分子標的薬の中でも、特に乳がんなどの治療に用いられる薬としてトラスツズマブ(商品名:ハーセプチン)が知られています。トラスツズマブはヒト上皮増殖因子受容体2型(HER2)阻害薬と呼ばれる種類の薬になります。

 

 トラスツズマブ(商品名:ハーセプチン)の作用機序
分子標的薬では、チロシンキナーゼという言葉が重要になります。チロシンキナーゼは細胞増殖を行うときに重要となる酵素であり、この酵素が作用することでシグナル伝達が行われるようになります。

 

細胞増殖にチロシンキナーゼが関わっていることから、チロシンキナーゼに異常が起こると、無秩序な細胞増殖を繰り返すようになります。これが細胞のがん化に繋がります。

 

 チロシンキナーゼの作用

 

チロシンキナーゼを内蔵している受容体としてHER2(ヒト上皮増殖因子受容体2型)が知られています。HER2は細胞増殖のシグナル伝達に大きく関与しています。

 

このHER2は正常細胞においてもわずかに存在しており、心臓・神経の発達や細胞増殖に関係しています。

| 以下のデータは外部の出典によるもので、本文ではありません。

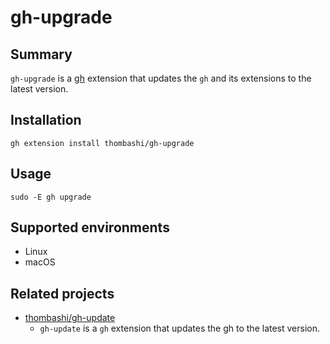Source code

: # gh-upgrade

## Summary
`gh-upgrade` is a [gh](https://github.com/cli/cli/releases) extension that updates the `gh` and its extensions to the latest version.


## Installation
```
gh extension install thombashi/gh-upgrade
```


## Usage
```
sudo -E gh upgrade
```


## Supported environments
- Linux
- macOS


## Related projects
- [thombashi/gh-update](https://github.com/thombashi/gh-update)
  - `gh-update` is a `gh` extension that updates the gh to the latest version.
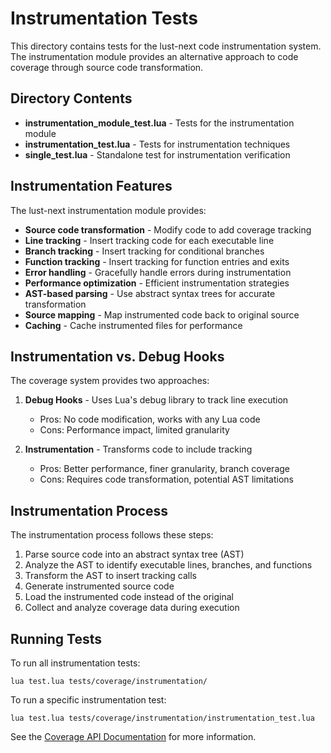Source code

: # Instrumentation Tests

This directory contains tests for the lust-next code instrumentation system. The instrumentation module provides an alternative approach to code coverage through source code transformation.

## Directory Contents

- **instrumentation_module_test.lua** - Tests for the instrumentation module
- **instrumentation_test.lua** - Tests for instrumentation techniques
- **single_test.lua** - Standalone test for instrumentation verification

## Instrumentation Features

The lust-next instrumentation module provides:

- **Source code transformation** - Modify code to add coverage tracking
- **Line tracking** - Insert tracking code for each executable line
- **Branch tracking** - Insert tracking for conditional branches
- **Function tracking** - Insert tracking for function entries and exits
- **Error handling** - Gracefully handle errors during instrumentation
- **Performance optimization** - Efficient instrumentation strategies
- **AST-based parsing** - Use abstract syntax trees for accurate transformation
- **Source mapping** - Map instrumented code back to original source
- **Caching** - Cache instrumented files for performance

## Instrumentation vs. Debug Hooks

The coverage system provides two approaches:

1. **Debug Hooks** - Uses Lua's debug library to track line execution
   - Pros: No code modification, works with any Lua code
   - Cons: Performance impact, limited granularity
  
2. **Instrumentation** - Transforms code to include tracking
   - Pros: Better performance, finer granularity, branch coverage
   - Cons: Requires code transformation, potential AST limitations

## Instrumentation Process

The instrumentation process follows these steps:

1. Parse source code into an abstract syntax tree (AST)
2. Analyze the AST to identify executable lines, branches, and functions
3. Transform the AST to insert tracking calls
4. Generate instrumented source code
5. Load the instrumented code instead of the original
6. Collect and analyze coverage data during execution

## Running Tests

To run all instrumentation tests:
```
lua test.lua tests/coverage/instrumentation/
```

To run a specific instrumentation test:
```
lua test.lua tests/coverage/instrumentation/instrumentation_test.lua
```

See the [Coverage API Documentation](/docs/api/coverage.md) for more information.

ただ、中にはHER2が過剰に存在しているために、不必要な時でも細胞の増殖が促進されてしまうことがあります。

 

 ハーセプチン(トラスツズマブ)の作用機序:抗がん剤

 

HER2が過剰に存在しているがんの場合、HER2を阻害することでがん細胞の増殖を抑えることが出来ます。このような作用を示す薬として、トラスツズマブ(商品名:ハーセプチン)が知られています。

 

特に乳がん患者ではHER2が過剰に出現していることがあります。全ての乳がん患者でHER2がたくさん作られているわけではありませんが、乳がんの中でもHER2陽性の患者(HER2が多く存在している人)ではHER2阻害薬が有効です。

 

 

 トラスツズマブ(商品名:ハーセプチン)の特徴
主に乳がん患者にトラスツズマブ(商品名:ハーセプチン)が使用されますが、胃がん患者に対して使用されることもあります。どちらもHER2が陽性である(HER2が過剰に存在している)ことが、薬の効果が表れるために必須の条件です。

 

臨床試験では、トラスツズマブ(商品名:ハーセプチン)を使用することによってHER2陽性の転移性乳がんの生存率を有意に改善することが分かっています。

 

従来の抗がん剤にみられる脱毛などの副作用はありませんが、発熱や悪寒、無力症、悪心、疼痛などの副作用が主に知られています。

 

このような特徴により、HER2と呼ばれる細胞増殖に関わるチロシンキナーゼの働きを阻害し、がん細胞の増殖を抑制する薬がトラスツズマブ(商品名:ハーセプチン)です。